Task requirements:
Scan the entries below and report only how many lines contain "like".

Stored items:

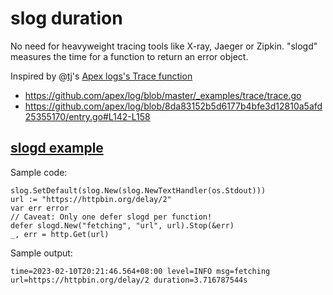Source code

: # slog duration

No need for heavyweight tracing tools like X-ray, Jaeger or Zipkin. "slogd"
measures the time for a function to return an error object.

Inspired by @[tj](https://github.com/tj)'s [Apex logs's Trace function](https://pkg.go.dev/github.com/apex/log#Trace)

- https://github.com/apex/log/blob/master/_examples/trace/trace.go
- https://github.com/apex/log/blob/8da83152b5d6177b4bfe3d12810a5afd25355170/entry.go#L142-L158

## [slogd example](https://github.com/kaihendry/slogfest)

Sample code:

    slog.SetDefault(slog.New(slog.NewTextHandler(os.Stdout)))
    url := "https://httpbin.org/delay/2"
    var err error
    // Caveat: Only one defer slogd per function!
    defer slogd.New("fetching", "url", url).Stop(&err)
    _, err = http.Get(url)

Sample output:

    time=2023-02-10T20:21:46.564+08:00 level=INFO msg=fetching url=https://httpbin.org/delay/2 duration=3.716787544s
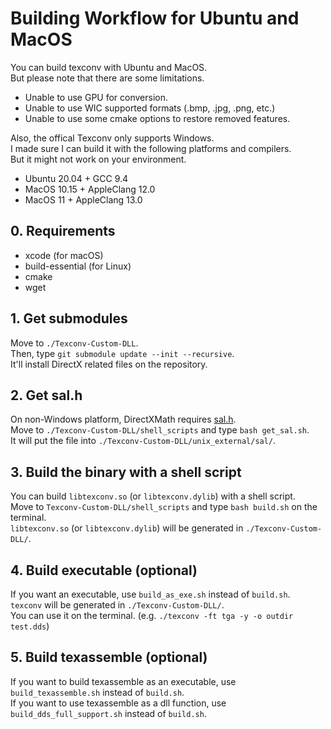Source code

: # Building Workflow for Ubuntu and MacOS

You can build texconv with Ubuntu and MacOS.  
But please note that there are some limitations.  

-   Unable to use GPU for conversion.
-   Unable to use WIC supported formats (.bmp, .jpg, .png, etc.)
-   Unable to use some cmake options to restore removed features.

Also, the offical Texconv only supports Windows.  
I made sure I can build it with the following platforms and compilers.  
But it might not work on your environment.  

-   Ubuntu 20.04 + GCC 9.4
-   MacOS 10.15 + AppleClang 12.0
-   MacOS 11 + AppleClang 13.0

## 0. Requirements

- xcode (for macOS)
- build-essential (for Linux)
- cmake
- wget

## 1. Get submodules

Move to `./Texconv-Custom-DLL`.  
Then, type `git submodule update --init --recursive`.  
It'll install DirectX related files on the repository.

## 2. Get sal.h

On non-Windows platform, DirectXMath requires [sal.h](https://github.com/dotnet/corert/blob/master/src/Native/inc/unix/sal.h).  
Move to `./Texconv-Custom-DLL/shell_scripts` and type `bash get_sal.sh`.  
It will put the file into `./Texconv-Custom-DLL/unix_external/sal/`.  

## 3. Build the binary with a shell script

You can build `libtexconv.so` (or `libtexconv.dylib`) with a shell script.  
Move to `Texconv-Custom-DLL/shell_scripts` and type `bash build.sh` on the terminal.  
`libtexconv.so` (or `libtexconv.dylib`) will be generated in `./Texconv-Custom-DLL/`.  

## 4. Build executable (optional)

If you want an executable, use `build_as_exe.sh` instead of `build.sh`.  
`texconv` will be generated in `./Texconv-Custom-DLL/`.  
You can use it on the terminal. (e.g. `./texconv -ft tga -y -o outdir test.dds`)  

## 5. Build texassemble (optional)

If you want to build texassemble as an executable, use `build_texassemble.sh` instead of `build.sh`.  
If you want to use texassemble as a dll function, use `build_dds_full_support.sh` instead of `build.sh`.  

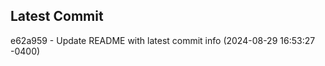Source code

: 
## Latest Commit
e62a959 - Update README with latest commit info (2024-08-29 16:53:27 -0400) <Yunxi-Zhou>
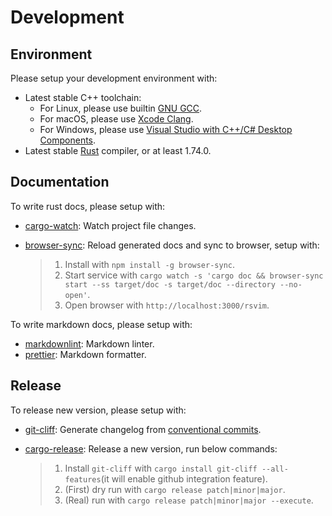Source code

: <!-- markdownlint-disable MD013 -->

# Development

## Environment

Please setup your development environment with:

- Latest stable C++ toolchain:
  - For Linux, please use builtin [GNU GCC](https://gcc.gnu.org/).
  - For macOS, please use [Xcode Clang](https://developer.apple.com/xcode/).
  - For Windows, please use [Visual Studio with C++/C# Desktop Components](https://visualstudio.microsoft.com/).
- Latest stable [Rust](https://www.rust-lang.org/) compiler, or at least 1.74.0.

## Documentation

To write rust docs, please setup with:

- [cargo-watch](https://github.com/watchexec/cargo-watch): Watch project file changes.
- [browser-sync](https://browsersync.io/): Reload generated docs and sync to browser, setup with:

  > 1.  Install with `npm install -g browser-sync`.
  > 2.  Start service with `cargo watch -s 'cargo doc && browser-sync start --ss target/doc -s target/doc --directory --no-open'`.
  > 3.  Open browser with `http://localhost:3000/rsvim`.

To write markdown docs, please setup with:

- [markdownlint](https://github.com/DavidAnson/markdownlint): Markdown linter.
- [prettier](https://prettier.io/): Markdown formatter.

## Release

To release new version, please setup with:

- [git-cliff](https://github.com/orhun/git-cliff): Generate changelog from [conventional commits](https://www.conventionalcommits.org/).
- [cargo-release](https://github.com/crate-ci/cargo-release): Release a new version, run below commands:

  > 1. Install `git-cliff` with `cargo install git-cliff --all-features`(it will enable github integration feature).
  > 2. (First) dry run with `cargo release patch|minor|major`.
  > 3. (Real) run with `cargo release patch|minor|major --execute`.
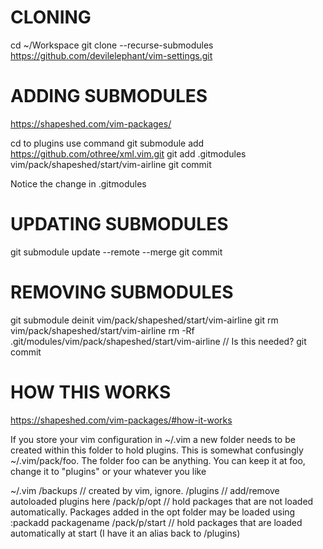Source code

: CLONING
=======
cd ~/Workspace
git clone --recurse-submodules https://github.com/devilelephant/vim-settings.git


ADDING SUBMODULES
=================
 
https://shapeshed.com/vim-packages/


cd to plugins
use command
    git submodule add https://github.com/othree/xml.vim.git
    git add .gitmodules vim/pack/shapeshed/start/vim-airline 
    git commit

Notice the change in .gitmodules

UPDATING SUBMODULES 
===================
  git submodule update --remote --merge
  git commit

REMOVING SUBMODULES
===================
  git submodule deinit vim/pack/shapeshed/start/vim-airline
  git rm vim/pack/shapeshed/start/vim-airline rm -Rf
  .git/modules/vim/pack/shapeshed/start/vim-airline  // Is this needed?
  git commit

HOW THIS WORKS
==============
https://shapeshed.com/vim-packages/#how-it-works

If you store your vim configuration in ~/.vim a new folder needs to be created within this folder to hold plugins. This is somewhat confusingly ~/.vim/pack/foo. The folder foo can be anything. You can keep it at foo, change it to "plugins" or your whatever you like

~/.vim
  /backups      // created by vim, ignore.
  /plugins      // add/remove autoloaded plugins here
  /pack/p/opt   // hold packages that are not loaded automatically. Packages added in the opt folder may be loaded using :packadd packagename
  /pack/p/start // hold packages that are loaded automatically at start (I have it an alias back to /plugins)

Your solution:
2